Hoy se repite con insistencia —y es verdad hiriente— que los hombres han perdido el sentido de Dios.
Ni se sienten hijos de Dios, ni ven su intervención amorosa, ni les importa su voluntad soberana, ni lo buscan en el castillo interior...
Tener sentido de algo —de la elegancia o de la música, por ejemplo— es mucho más que tener de ello idea o noción. Sentido no equivale a criterio o simple gusto; es más bien una vivencia permanente.
El sentido de Dios, en nosotros, supone el disfrute de una íntima sapiencia espiritual, no transeúnte, de la realidad, de la presencia, del poder y del amor de Dios. Es atestiguar en sí mismo que en pos del encuentro inefable con Dios y su amor ha sobrevenido en nuestra existencia personal un enfoque nuevo, una postura nueva ante todas las cosas.
No hay, no puede darse vida religiosa en general, y menos aún vida cristiana cabal, sin ese sentido de lo divino. Diríamos que quien tiene el sentido de Dios tiene aquella connaturalidad con las cosas divinas que Santo Tomás atribuye al don de sabiduría. “El hombre espiritual —dice San Pablo— juzga de todas las cosas” (I Cor. II, 15).
Debo reflexionar, para mi enseñanza y cautela, sobre la crisis del sentido de Dios entre los mismos cristianos de mi época.
l.° Respecto a Dios, muchos cristianos son víctimas del verbalismo. Triste condición humana ésta de manosear torpemente lo más bello y lo más sagrado. Dios es ya un nombre común del vocabulario más corriente. O la afirmación de una trascendencia tan lejana, que ya no roza nuestro corazón.

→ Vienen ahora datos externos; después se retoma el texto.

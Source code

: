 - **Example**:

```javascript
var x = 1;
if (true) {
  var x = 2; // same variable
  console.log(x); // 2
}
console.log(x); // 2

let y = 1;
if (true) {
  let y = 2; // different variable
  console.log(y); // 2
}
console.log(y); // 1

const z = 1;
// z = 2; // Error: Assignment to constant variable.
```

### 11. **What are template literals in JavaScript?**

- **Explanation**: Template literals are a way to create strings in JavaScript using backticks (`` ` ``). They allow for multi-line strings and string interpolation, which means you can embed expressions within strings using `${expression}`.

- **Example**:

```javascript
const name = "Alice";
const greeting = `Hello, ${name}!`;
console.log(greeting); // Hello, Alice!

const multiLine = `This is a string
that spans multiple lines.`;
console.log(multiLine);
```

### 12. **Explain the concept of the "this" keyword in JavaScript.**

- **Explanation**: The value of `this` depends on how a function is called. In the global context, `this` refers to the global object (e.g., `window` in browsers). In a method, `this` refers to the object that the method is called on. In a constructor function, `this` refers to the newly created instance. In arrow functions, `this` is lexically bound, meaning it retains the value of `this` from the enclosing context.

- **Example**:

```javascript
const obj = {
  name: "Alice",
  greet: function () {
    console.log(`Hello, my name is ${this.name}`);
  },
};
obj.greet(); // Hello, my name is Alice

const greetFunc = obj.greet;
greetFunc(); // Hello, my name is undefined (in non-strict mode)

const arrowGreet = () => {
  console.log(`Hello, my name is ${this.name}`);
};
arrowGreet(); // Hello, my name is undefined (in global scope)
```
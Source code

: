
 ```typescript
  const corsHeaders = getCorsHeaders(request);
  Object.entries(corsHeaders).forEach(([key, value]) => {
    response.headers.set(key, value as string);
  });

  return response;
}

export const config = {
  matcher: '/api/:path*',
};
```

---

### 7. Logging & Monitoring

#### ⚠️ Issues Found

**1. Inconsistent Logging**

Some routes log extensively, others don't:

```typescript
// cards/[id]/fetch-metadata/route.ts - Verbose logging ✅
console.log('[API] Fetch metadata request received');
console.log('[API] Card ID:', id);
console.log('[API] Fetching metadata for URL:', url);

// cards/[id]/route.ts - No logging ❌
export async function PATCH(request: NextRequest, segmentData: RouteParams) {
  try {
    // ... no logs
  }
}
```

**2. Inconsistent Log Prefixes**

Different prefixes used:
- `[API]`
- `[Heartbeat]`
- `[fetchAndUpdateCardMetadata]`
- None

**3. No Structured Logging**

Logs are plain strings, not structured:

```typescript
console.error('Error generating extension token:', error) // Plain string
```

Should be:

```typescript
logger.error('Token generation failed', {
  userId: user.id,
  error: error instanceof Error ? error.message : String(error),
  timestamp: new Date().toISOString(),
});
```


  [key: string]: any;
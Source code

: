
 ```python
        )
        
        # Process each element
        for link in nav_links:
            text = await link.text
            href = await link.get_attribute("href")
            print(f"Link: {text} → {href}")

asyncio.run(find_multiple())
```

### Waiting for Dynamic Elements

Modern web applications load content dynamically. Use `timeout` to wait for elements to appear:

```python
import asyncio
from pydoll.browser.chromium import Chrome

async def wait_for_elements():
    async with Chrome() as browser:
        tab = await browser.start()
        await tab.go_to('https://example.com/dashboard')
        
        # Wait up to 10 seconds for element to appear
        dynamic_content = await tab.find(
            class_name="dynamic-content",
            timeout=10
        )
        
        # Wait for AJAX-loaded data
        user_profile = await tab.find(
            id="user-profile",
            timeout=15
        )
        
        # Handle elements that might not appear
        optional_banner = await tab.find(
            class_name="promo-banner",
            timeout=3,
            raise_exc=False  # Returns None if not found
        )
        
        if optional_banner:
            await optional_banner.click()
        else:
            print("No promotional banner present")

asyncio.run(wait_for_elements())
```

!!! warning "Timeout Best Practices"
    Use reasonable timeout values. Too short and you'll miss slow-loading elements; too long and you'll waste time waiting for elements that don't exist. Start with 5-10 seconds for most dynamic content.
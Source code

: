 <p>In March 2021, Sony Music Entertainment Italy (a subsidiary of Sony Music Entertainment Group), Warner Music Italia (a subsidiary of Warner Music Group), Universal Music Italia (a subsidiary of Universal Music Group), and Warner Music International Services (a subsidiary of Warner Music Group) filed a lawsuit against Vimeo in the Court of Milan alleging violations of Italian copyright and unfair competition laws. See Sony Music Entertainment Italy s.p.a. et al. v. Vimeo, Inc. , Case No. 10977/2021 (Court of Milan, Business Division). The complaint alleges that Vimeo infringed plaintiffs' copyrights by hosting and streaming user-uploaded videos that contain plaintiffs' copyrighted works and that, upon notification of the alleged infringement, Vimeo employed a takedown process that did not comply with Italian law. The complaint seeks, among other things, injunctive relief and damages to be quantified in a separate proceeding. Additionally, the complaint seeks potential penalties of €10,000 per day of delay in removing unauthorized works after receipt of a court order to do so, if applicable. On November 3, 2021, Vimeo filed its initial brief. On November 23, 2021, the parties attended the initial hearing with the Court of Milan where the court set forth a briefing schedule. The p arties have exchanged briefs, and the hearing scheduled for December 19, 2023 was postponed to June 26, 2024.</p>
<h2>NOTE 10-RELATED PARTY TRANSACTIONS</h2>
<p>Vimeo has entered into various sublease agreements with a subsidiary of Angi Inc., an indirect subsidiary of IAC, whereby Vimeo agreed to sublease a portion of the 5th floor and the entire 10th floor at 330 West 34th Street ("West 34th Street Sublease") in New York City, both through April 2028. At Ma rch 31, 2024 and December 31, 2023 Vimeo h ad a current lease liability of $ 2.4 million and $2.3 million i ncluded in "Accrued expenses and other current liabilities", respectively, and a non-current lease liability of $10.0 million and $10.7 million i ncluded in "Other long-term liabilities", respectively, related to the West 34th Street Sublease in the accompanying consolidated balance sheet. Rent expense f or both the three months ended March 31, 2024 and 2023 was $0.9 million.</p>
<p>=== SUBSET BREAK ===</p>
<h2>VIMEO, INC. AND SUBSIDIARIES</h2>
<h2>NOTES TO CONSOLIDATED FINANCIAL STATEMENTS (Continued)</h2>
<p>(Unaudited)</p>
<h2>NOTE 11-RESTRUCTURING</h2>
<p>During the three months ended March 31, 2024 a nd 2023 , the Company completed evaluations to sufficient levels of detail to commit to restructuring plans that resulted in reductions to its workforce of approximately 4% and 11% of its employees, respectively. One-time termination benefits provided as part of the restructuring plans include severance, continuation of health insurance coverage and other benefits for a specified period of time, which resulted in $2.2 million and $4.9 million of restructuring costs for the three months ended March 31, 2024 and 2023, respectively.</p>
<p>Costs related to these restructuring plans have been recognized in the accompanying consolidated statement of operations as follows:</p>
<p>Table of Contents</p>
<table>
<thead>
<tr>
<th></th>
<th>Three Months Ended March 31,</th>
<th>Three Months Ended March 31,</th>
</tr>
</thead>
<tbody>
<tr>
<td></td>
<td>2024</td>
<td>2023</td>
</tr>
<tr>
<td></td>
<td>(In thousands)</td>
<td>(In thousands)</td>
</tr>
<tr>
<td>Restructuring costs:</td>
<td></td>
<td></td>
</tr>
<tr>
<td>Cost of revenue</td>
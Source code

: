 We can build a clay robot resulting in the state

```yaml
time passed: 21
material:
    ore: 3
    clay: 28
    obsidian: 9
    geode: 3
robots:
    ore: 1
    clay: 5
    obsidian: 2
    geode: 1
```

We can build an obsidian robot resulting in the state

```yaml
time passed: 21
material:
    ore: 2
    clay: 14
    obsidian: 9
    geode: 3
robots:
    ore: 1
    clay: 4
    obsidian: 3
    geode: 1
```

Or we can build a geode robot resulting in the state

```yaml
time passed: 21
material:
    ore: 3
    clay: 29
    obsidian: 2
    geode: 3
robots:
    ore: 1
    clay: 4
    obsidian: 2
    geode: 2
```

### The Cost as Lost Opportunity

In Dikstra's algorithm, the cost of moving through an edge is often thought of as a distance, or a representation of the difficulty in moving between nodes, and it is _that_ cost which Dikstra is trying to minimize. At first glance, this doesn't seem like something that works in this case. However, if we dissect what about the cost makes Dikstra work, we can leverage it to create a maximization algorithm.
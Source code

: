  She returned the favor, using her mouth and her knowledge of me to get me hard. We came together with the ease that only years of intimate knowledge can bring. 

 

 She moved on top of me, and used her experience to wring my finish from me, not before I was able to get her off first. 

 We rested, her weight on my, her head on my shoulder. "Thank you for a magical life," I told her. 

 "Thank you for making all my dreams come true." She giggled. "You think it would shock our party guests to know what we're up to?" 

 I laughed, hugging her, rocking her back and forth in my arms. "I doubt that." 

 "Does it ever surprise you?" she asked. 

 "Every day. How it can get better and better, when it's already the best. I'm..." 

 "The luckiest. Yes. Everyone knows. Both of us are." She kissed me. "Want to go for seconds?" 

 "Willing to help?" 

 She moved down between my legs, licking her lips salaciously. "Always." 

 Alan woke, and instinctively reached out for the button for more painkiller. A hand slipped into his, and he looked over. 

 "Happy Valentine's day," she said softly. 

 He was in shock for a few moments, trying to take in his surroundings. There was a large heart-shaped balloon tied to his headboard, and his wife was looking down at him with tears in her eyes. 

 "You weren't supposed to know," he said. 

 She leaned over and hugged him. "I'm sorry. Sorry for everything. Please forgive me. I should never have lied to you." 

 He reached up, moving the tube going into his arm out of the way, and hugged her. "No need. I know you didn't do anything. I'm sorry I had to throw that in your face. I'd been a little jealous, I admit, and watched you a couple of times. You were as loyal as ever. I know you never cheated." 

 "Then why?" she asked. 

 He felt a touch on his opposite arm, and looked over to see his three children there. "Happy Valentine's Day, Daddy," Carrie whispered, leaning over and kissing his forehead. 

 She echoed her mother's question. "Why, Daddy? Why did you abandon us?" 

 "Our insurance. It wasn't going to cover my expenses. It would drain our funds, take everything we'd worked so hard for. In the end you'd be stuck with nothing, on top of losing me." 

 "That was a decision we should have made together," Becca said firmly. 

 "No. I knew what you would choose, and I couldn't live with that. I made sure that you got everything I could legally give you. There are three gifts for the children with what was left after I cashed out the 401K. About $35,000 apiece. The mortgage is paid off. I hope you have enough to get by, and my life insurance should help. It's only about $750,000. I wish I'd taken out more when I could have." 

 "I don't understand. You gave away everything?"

O el cliché de un personaje augusto, pero remoto, que pasa fugazmente por la fantasía. Entre una legión de poetas de nuestros días es un recurso para sus diálogos y aún para sus imprecaciones. Lo mencionan con la misma facilidad y frecuencia que las palabras de moda entre ellos: el hombre, la sangre, la angustia...
¿Hasta dónde hay en todo ello sinceridad y sentido de Dios?
2.° Hay otros, aún cristianos, que según dice Jacques Leclercq en su “Diálogo del hombre con Dios”, hacen del verdadero Dios un no-Dios, ya sea por torpeza, ya por antropomorfismo. Lo transforman en un ser más poderoso que el hombre, pero que se les asemeja y está sujeto a sus mismas pasiones. Es para ellos el dios de la ira y de la venganza, del capricho o del favoritismo. ¡Cuántas deformaciones de la idea de Dios en el mismo pueblo cristiano!
3.° Con respecto a Dios se ha perdido entre muchos cristianos el santo temor que nos inculca la Escritura. Paréceles que la emoción sagrada o la niebla del misterio en que Dios se envuelve ha de quedarse allá para mentalidades infantiles o primitivas. Tratan a Dios con torpe camaradería.
4.° Para muchos, Dios es el personaje poderoso del otro lado a quien se recurre cuando acucia el interés mezquino. Se cuenta con Dios como un hipotético remedio para los apremios y necesidades, como una invisible garantía para el orden y la convivencia...
¡Menguado y desdichado el hombre si no recobra el auténtico sentido de Dios!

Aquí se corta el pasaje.